How I Got Into Computers

When I was around 7 years old, my dad brought home a ZX81 that he borrowed from someone at work. Made by Sinclair, the ZX81 was the first home computer available in the UK for less than £100. It had a whopping 1k of RAM with an 8k ROM containing the BASIC language, and there was no method of getting software into the machine without having to type long program listings in by hand on the awful membrane-style keyboard.

Needless to say, it held my attention for little more than afternoon.

A year later, for Christmas, I was given a ZX Spectrum 48k from my parents. The Spectrum, with it’s rubber keys, was a whole different ball game from the ZX81. It had a huge catalogue of colour games that were loaded using audio tapes and and a cassette recorder.

Thus began my love affair with the computer.

At age 11 I got my first PC. It was an Amstrad 1640 (640k ram, 20mb HD, CGA graphics (emulated EGA), 8086 processor, Gem Desktop). All my friends were getting Amiga’s and Atari’s, and I got this lunking great PC. However, it proved to be one of the best things that happened to me. Learning MS-DOS gave me a founding that would hold me in good stead years later (even to this day in fact). I used to play loads of Sierra & LucasArts adventure games on that machine, which is one of my fondest gaming memories.

A few years later, I finally got an Atari STE 520, later moving up to 1040 STE (my brother got the 520). To be honest, it was a games machine. I traded hundreds of copied games with my friends and loved every minute of it. It was less powerful than the Amiga 500, but it didn’t matter. We even linked the two machines via an RS-232 cable running through the wall so we could play multiplayer games against each other (my first introduction to networking).

When they finally got PC’s in our school, years later, me and a friend ruled the network. I’d just moved on up to a 386 PC that I built myself, and I knew the system inside out. After learning Borland Turbo Pascal in Computer Science lessons, we wrote a program that emulated the Novell login process. Just before logging you in though, it would write your password out to a text file. We installed it on a few machines in the computer room, and soon got the passwords of all our classmates, and more importantly the teacher.

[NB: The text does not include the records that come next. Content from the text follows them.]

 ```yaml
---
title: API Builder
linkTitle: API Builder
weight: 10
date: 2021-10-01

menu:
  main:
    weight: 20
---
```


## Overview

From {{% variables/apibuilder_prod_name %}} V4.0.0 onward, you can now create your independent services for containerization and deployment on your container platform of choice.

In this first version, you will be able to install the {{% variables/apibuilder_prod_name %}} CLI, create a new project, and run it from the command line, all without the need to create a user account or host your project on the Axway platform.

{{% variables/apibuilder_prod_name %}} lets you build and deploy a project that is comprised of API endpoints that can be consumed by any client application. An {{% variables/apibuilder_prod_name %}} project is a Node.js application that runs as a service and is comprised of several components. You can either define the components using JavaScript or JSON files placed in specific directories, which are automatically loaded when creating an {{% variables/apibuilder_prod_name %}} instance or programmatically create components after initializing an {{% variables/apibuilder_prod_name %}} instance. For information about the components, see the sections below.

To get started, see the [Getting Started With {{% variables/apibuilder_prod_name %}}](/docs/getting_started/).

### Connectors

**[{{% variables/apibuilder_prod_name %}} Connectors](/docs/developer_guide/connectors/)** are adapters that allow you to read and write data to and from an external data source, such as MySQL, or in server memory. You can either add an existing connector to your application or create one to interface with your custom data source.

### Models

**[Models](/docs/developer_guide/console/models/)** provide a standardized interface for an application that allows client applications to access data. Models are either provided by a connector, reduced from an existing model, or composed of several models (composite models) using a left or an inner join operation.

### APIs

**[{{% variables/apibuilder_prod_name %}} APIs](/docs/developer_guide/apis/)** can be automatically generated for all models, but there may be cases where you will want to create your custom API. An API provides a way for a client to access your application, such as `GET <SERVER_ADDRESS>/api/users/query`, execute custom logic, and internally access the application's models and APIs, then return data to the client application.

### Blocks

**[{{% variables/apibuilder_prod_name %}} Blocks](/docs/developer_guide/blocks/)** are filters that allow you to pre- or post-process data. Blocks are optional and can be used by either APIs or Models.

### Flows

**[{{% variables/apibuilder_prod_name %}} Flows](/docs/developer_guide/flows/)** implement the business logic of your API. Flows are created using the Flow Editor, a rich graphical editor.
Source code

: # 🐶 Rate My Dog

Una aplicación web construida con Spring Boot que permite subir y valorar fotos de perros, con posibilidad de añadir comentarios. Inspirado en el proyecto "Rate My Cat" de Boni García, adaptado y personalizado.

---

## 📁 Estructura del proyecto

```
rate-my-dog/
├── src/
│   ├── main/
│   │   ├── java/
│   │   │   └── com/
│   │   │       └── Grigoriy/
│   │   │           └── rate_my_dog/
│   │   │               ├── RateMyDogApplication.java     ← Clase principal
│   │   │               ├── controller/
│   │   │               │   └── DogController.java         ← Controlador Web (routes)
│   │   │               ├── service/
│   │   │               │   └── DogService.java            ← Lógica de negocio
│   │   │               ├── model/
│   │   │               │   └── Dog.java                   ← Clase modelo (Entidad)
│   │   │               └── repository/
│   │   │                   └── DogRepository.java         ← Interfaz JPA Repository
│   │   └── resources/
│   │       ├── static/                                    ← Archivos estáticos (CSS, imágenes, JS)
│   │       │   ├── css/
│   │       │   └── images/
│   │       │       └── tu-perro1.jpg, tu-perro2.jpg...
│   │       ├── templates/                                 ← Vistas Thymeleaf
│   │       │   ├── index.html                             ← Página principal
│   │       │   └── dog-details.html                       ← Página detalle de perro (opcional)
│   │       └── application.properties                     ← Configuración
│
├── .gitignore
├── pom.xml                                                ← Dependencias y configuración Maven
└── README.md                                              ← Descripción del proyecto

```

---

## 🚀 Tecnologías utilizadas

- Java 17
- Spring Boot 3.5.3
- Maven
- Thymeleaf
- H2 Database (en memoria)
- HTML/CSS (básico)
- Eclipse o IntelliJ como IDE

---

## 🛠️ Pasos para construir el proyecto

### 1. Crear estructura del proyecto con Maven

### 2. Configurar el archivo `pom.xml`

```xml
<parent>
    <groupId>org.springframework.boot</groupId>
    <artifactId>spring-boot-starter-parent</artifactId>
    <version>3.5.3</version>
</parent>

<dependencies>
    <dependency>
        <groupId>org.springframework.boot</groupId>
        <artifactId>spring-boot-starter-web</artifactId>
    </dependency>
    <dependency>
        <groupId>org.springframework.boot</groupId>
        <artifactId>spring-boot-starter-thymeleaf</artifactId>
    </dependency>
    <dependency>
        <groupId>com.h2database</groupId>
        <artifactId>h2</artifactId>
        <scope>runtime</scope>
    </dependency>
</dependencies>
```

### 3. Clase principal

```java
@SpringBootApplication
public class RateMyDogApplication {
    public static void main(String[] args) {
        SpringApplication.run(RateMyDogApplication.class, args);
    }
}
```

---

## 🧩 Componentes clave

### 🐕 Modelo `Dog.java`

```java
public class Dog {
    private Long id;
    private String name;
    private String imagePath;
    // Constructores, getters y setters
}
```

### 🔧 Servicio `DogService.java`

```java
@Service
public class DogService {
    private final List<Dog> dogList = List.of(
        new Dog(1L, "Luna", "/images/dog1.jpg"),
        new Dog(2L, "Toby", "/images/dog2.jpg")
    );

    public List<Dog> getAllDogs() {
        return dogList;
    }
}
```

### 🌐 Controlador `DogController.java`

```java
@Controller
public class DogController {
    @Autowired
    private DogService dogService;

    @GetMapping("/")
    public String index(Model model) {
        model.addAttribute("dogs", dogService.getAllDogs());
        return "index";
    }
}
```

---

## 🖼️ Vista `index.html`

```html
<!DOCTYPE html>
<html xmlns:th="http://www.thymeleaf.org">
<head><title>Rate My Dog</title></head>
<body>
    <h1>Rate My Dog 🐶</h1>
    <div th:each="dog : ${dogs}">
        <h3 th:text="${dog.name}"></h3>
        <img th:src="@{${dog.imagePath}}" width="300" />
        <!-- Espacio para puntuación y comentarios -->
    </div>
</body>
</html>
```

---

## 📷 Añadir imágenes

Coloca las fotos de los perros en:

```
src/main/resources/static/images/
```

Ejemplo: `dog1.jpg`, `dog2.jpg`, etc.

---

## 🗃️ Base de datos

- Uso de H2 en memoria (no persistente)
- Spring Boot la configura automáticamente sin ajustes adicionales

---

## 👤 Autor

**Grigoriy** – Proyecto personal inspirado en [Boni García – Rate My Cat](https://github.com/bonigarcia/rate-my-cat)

The teacher had supervisor rights on the network, so we created another fake student user, gave them admin rights also, and used that account to run the network for about 3 months. We never did any harm, it was about learning the system and helping other people out from time to time. However, somehow I managed to delete the root of the server hard drive and got into a lot of trouble over it.

Next was a 486, then a Pentium Laptop, then a P2 Dual Processor, a PIII, and then a K6-AMD.

By this point, I was running my own web-design business. I’d done Uni for a year and realised it wasn’t for me, and was busy servicing local business with my newly found eye for design.

Whilst working on a contract for Serco Docklands Ltd (we did the website for Docklands Light Railway for about 4 years), we kept being supplied artwork on Mac CD’s. I made the decision to purchase an iMac DV. It proved to be another life-changing moment. I used OS8, OS9 and eventually OSX (grudgingly at first, mind you).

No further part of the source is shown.